Public gallery in Hyderabad, India

The State Gallery of Art, also known as Chitramayee and as the State Gallery of Fine Arts, is a public fine arts gallery located in Madhapur, Hyderabad, in the state of Telangana, India. It was established in 2004. It operates under the Youth Advancement, Tourism & Culture Department of the Government of Telangana.

==History==
Established in 2004 by the Department of Culture, Government of Andhra Pradesh, the gallery was created to promote fine arts and support artists across disciplines in the region. Following the formation of Telangana in 2014, the gallery came under the administration of the Government of Telangana and operates under the Youth Advancement, Tourism & Culture Department of the Government of Telangana.

== Art exhibitions ==
The gallery hosts national and international art exhibitions throughout the year, featuring works by both emerging and established artists. Regular programming includes solo shows, thematic group exhibitions, photography festivals, and workshops aimed at art education and public engagement.
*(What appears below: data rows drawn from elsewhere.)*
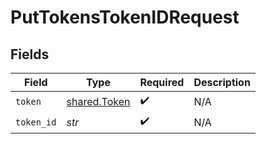 # PutTokensTokenIDRequest


## Fields

| Field                                        | Type                                         | Required                                     | Description                                  |
| -------------------------------------------- | -------------------------------------------- | -------------------------------------------- | -------------------------------------------- |
| `token`                                      | [shared.Token](../../models/shared/token.md) | :heavy_check_mark:                           | N/A                                          |
| `token_id`                                   | *str*                                        | :heavy_check_mark:                           | N/A                                          |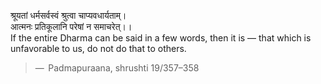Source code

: > 
श्रूयतां धर्मसर्वस्वं श्रुत्वा चाप्यवधार्यताम्।<br>
आत्मनः प्रतिकूलानि परेषां न समाचरेत्।।<br/>
If the entire Dharma can be said in a few words, then it is — that which is unfavorable to us, do not do that to others.<br> 
> —  Padmapuraana, shrushti 19/357–358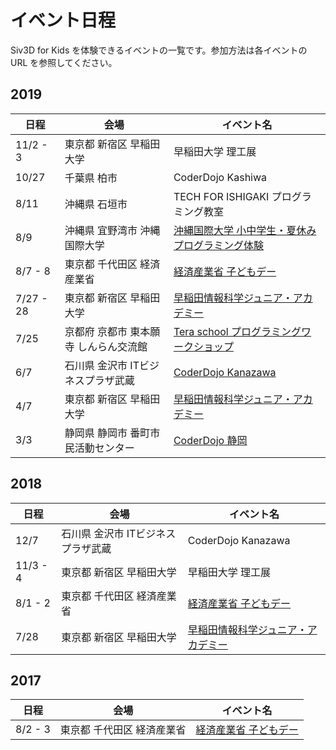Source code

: # イベント日程
Siv3D for Kids を体験できるイベントの一覧です。参加方法は各イベントの URL を参照してください。

## 2019
| 日程        | 会場                   | イベント名                                                                  |
|-----------|----------------------|------------------------------------------------------------------------|
| 11/2 - 3 | 東京都 新宿区 早稲田大学       | 早稲田大学 理工展                                                                  |
| 10/27      | 千葉県 柏市              | CoderDojo Kashiwa |
| 8/11      | 沖縄県 石垣市              | TECH FOR ISHIGAKI プログラミング教室 |
| 8/9       | 沖縄県 宜野湾市 沖縄国際大学      | [沖縄国際大学 小中学生・夏休みプログラミング体験](https://www.okiu.ac.jp/news/31712?fbclid=IwAR2ZLYpBUhXY0XWDXPgtXbqgs5tbhiWc5GfQZIVmArmagdaCU4HN8sgsaVU) |
| 8/7 - 8   | 東京都 千代田区 経済産業省       | [経済産業省 子どもデー](https://www.ipa.go.jp/about/event/kidsday2019.html) |
| 7/27 - 28 | 東京都 新宿区 早稲田大学        | [早稲田情報科学ジュニア・アカデミー](http://waseda.compsci.jp/2019summer/#Siv3D)        |
| 7/25      | 京都府 京都市 東本願寺 しんらん交流館 | [Tera school プログラミングワークショップ](https://www.teraschool.jp/2019%E5%B9%B4%E3%81%AE%E5%A4%8F%E4%BC%91%E3%81%BF%E3%83%97%E3%83%AD%E3%82%B0%E3%83%A9%E3%83%A0%E3%81%A8%E3%82%AD%E3%83%A3%E3%83%B3%E3%83%97%E3%81%AE%E3%81%8A%E7%9F%A5%E3%82%89%E3%81%9B/) |
| 6/7       | 石川県 金沢市 ITビジネスプラザ武蔵  | [CoderDojo Kanazawa](https://www.facebook.com/events/300747200877892/) |
| 4/7       | 東京都 新宿区 早稲田大学        | [早稲田情報科学ジュニア・アカデミー](http://waseda.compsci.jp/2019spring/#s3)           |
| 3/3       | 静岡県 静岡市 番町市民活動センター   | [CoderDojo 静岡](https://coderdojo-shizuoka.org/9th)                     |

## 2018
| 日程       | 会場                  | イベント名                                                                      |
|----------|---------------------|----------------------------------------------------------------------------|
| 12/7     | 石川県 金沢市 ITビジネスプラザ武蔵 | CoderDojo Kanazawa                                                         |
| 11/3 - 4 | 東京都 新宿区 早稲田大学       | 早稲田大学 理工展                                                                  |
| 8/1 - 2  | 東京都 千代田区 経済産業省      | [経済産業省 子どもデー](https://www.ipa.go.jp/about/event/kidsday2018.html#section8) |
| 7/28     | 東京都 新宿区 早稲田大学       | [早稲田情報科学ジュニア・アカデミー](http://waseda.compsci.jp/2018summer/#s3)               |

## 2017
| 日程      | 会場             | イベント名                                                                               |
|---------|----------------|-------------------------------------------------------------------------------------|
| 8/2 - 3 | 東京都 千代田区 経済産業省 | [経済産業省 子どもデー](https://www.ipa.go.jp/about/event/kidsday2017/20170703.html#section7) |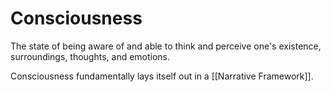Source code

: # Consciousness

The state of being aware of and able to think and perceive one's existence, surroundings, thoughts, and emotions.

Consciousness fundamentally lays itself out in a [[Narrative Framework]]. 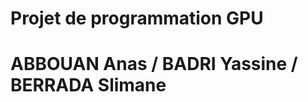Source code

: 
Projet de programmation GPU 
==============================
ABBOUAN Anas / BADRI Yassine / BERRADA Slimane
==============================

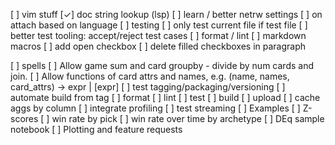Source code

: [ ] vim stuff
    [✓] doc string lookup (lsp)
    [ ] learn / better netrw settings
    [ ] on attach based on language
        [ ] testing
            [ ] only test current file if test file
            [ ] better test tooling: accept/reject test cases
        [ ] format / lint
        [ ] markdown macros
            [ ] add open checkbox
            [ ] delete filled checkboxes in paragraph

[ ] spells
    [ ] Allow game sum and card groupby - divide by num cards and join.
    [ ] Allow functions of card attrs and names, e.g. (name, names, card_attrs) -> expr | \[expr]
    [ ] test tagging/packaging/versioning
        [ ] automate build from tag
            [ ] format
            [ ] lint
            [ ] test
            [ ] build
            [ ] upload
    [ ] cache aggs by column
    [ ] integrate profiling
    [ ] test streaming
    [ ] Examples
        [ ] Z-scores
        [ ] win rate by pick
        [ ] win rate over time by archetype
        [ ] DEq sample notebook
    [ ] Plotting and feature requests
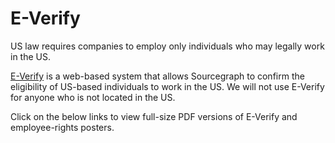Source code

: # E-Verify

US law requires companies to employ only individuals who may legally work in the US.

[E-Verify](https://www.e-verify.gov/) is a web-based system that allows Sourcegraph to confirm the eligibility of US-based individuals to work in the US. We will not use E-Verify for anyone who is not located in the US.

Click on the below links to view full-size PDF versions of E-Verify and employee-rights posters.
The gallery has a strong focus on community engagement. It provides space and opportunities for local artists and regularly collaborates with educational institutions and independent curators. For instance, in 2025, the "Arts Education: Responding to Changing Landscapes" conference was held at the gallery, bringing together educators and artists to discuss arts education in Southern India.

== Location and accessibility ==

The State Gallery of Art is located at Road Number 1, Kavuri Hills, Madhapur in Hyderabad. It can be accessed through private or public transport.